I am also lucky to have a close friend who is asexual. It's not statistically very likely to know other aces in your immediate circles. It is very comforting to have someone you can always talk to, someone you know will always understand, someone who you can rant with as much as you feel like. And sometimes just being able to make an inside joke about cake or amoebas can save a crappy day.
I would like to note that I consider my experience of growing up as asexual without knowing that it was an option, to be a relatively smooth one. I think it is largely because of my personality: I'm usually so attuned into other people's feelings I don't spend a lot of time thinking of my own, and I may not be super aware of them on the spot, and that's why I never had a serious "identity crisis". Even though I felt the pressure around me, I was not usually so aware of my own identity that I would've really felt I was different from others.
Although I was not dense enough to not notice at some point that I didn't experience all the same feelings others did, I also didn't trust my own perception of my feelings enough to always believe that I wasn't. Sometimes even I took the fact that I could tune into other people's feelings so instinctively, as a sure sign that I must be experiencing these feelings for myself too; I was just not self-aware enough to notice. But evetually it no longer makes sense to claim this when your other feelings are something you always become aware of at some point. It had always taken me some time to separate my own being from others, so after I had a hunch that I was missing something they had, it still took me a long time to see that it truly wasn't there, I was just always picking it up around me. After I deliberately payed more attention to my feelings and focused on finding the romantic/sexual ones in different situations, I had to admit they just weren't in me, not for anyone, not ever.

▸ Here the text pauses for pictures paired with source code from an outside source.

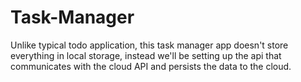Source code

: # Task-Manager

Unlike typical todo application, this task manager app doesn't store everything in local storage, instead we'll be setting up the api that communicates with the cloud API and persists the data to the cloud.
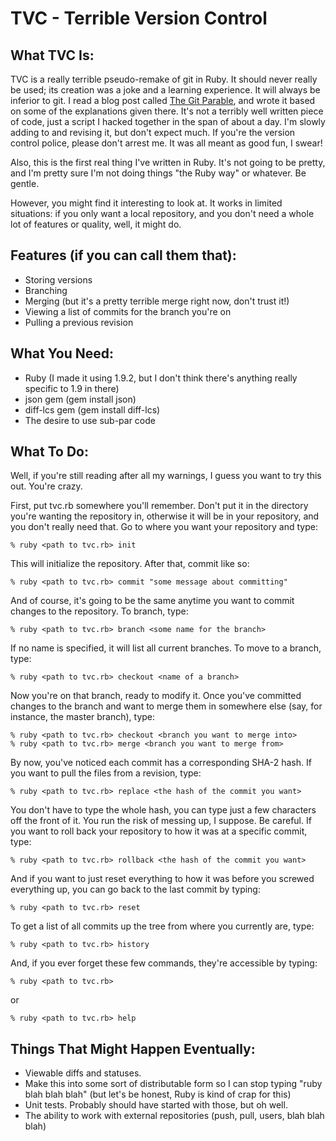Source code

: TVC - Terrible Version Control
==============================

What TVC Is:
------------
TVC is a really terrible pseudo-remake of git in Ruby.  It should never really be used; its creation was a joke and a learning experience.  It will always be inferior to git.  I read a blog post called [The Git Parable](http://tom.preston-werner.com/2009/05/19/the-git-parable.html), and wrote it based on some of the explanations given there.  It's not a terribly well written piece of code, just a script I hacked together in the span of about a day.  I'm slowly adding to and revising it, but don't expect much.  If you're the version control police, please don't arrest me.  It was all meant as good fun, I swear!

Also, this is the first real thing I've written in Ruby.  It's not going to be pretty, and I'm pretty sure I'm not doing things "the Ruby way" or whatever.  Be gentle.

However, you might find it interesting to look at.  It works in limited situations: if you only want a local repository, and you don't need a whole lot of features or quality, well, it might do.  

Features (if you can call them that):
---------
* Storing versions
* Branching
* Merging (but it's a pretty terrible merge right now, don't trust it!)
* Viewing a list of commits for the branch you're on
* Pulling a previous revision

What You Need:
-------------
* Ruby (I made it using 1.9.2, but I don't think there's anything really specific to 1.9 in there)
* json gem (gem install json)
* diff-lcs gem (gem install diff-lcs)
* The desire to use sub-par code

What To Do:
-----------
Well, if you're still reading after all my warnings, I guess you want to try this out.  You're crazy.  

First, put tvc.rb somewhere you'll remember.  Don't put it in the directory you're wanting the repository in, otherwise it will be in your repository, and you don't really need that.  Go to where you want your repository and type:
	
	% ruby <path to tvc.rb> init
	
This will initialize the repository.  After that, commit like so:

	% ruby <path to tvc.rb> commit "some message about committing"
	
And of course, it's going to be the same anytime you want to commit changes to the repository.  To branch, type:

	% ruby <path to tvc.rb> branch <some name for the branch>
	
If no name is specified, it will list all current branches.  To move to a branch, type:

	% ruby <path to tvc.rb> checkout <name of a branch>
	
Now you're on that branch, ready to modify it.  Once you've committed changes to the branch and want to merge them in somewhere else (say, for instance, the master branch), type:

	% ruby <path to tvc.rb> checkout <branch you want to merge into>
	% ruby <path to tvc.rb> merge <branch you want to merge from>
	
By now, you've noticed each commit has a corresponding SHA-2 hash.  If you want to pull the files from a revision, type:
	
	% ruby <path to tvc.rb> replace <the hash of the commit you want>
	
You don't have to type the whole hash, you can type just a few characters off the front of it.  You run the risk of messing up, I suppose.  Be careful.  If you want to roll back your repository to how it was at a specific commit, type:
	
	% ruby <path to tvc.rb> rollback <the hash of the commit you want>
	
And if you want to just reset everything to how it was before you screwed everything up, you can go back to the last commit by typing:

	% ruby <path to tvc.rb> reset

To get a list of all commits up the tree from where you currently are, type:

	% ruby <path to tvc.rb> history
	
And, if you ever forget these few commands, they're accessible by typing:

	% ruby <path to tvc.rb> 
	
or

	% ruby <path to tvc.rb> help
	

Things That Might Happen Eventually:
-------------
* Viewable diffs and statuses.
* Make this into some sort of distributable form so I can stop typing "ruby <path to tvc.rb> blah blah blah" (but let's be honest, Ruby is kind of crap for this)
* Unit tests.  Probably should have started with those, but oh well.
* The ability to work with external repositories (push, pull, users, blah blah blah)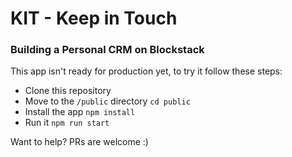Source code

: # KIT - Keep in Touch
### Building a Personal CRM on Blockstack

This app isn't ready for production yet, to try it follow these steps:

* Clone this repository
* Move to the `/public` directory `cd public`
* Install the app `npm install`
* Run it `npm run start`


Want to help? PRs are welcome :)
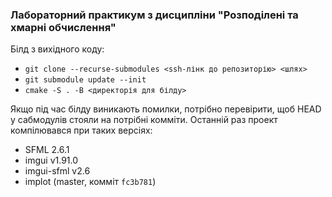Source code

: ﻿### Лабораторний практикум з дисципліни "Розподілені та хмарні обчислення"

Білд з вихідного коду:
 - `git clone --recurse-submodules <ssh-лінк до репозиторію> <шлях>`
 - `git submodule update --init`
 - `cmake -S . -B <директорія для білду>`
 
Якщо під час білду виникають помилки, потрібно перевірити, щоб HEAD у сабмодулів стояли на потрібні комміти. Останній раз проект компілювався при таких версіях:
 - SFML 2.6.1
 - imgui v1.91.0
 - imgui-sfml v2.6
 - implot (master, комміт `fc3b781`)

So, the fact that I was generally more perceptive of others than myself probably did both: slowed down the understanding of my own orientation and saved me from possible depression. It was only right before I found out about asexuality that I had started to feel the impact of being different truly separated me from others. So I had real luck with the timing too.
Most asexuals don't seem to be as fortunate as me in this respect. If asexuality was more well known, it would probably save a lot of people from being pressured into a lot of things they only do because they think it's their responsibility, because otherwise they don't think they can belong, because admiting that you're different causes so much self-hatered, because they fear that there's something fundamentally wrong with them. Awereness can save people's relationships, it can save their self-esteem, it can literally save their lives.
If you've read this far, I thank you. I wish we can spread awareness, share our feelings with people who are similar and people who are different, accept the diversity of identities and life styles, understand people from their own perspectives and welcome people we don't understand as an opportunity to learn. Even the smallest effort can mean the world to someone.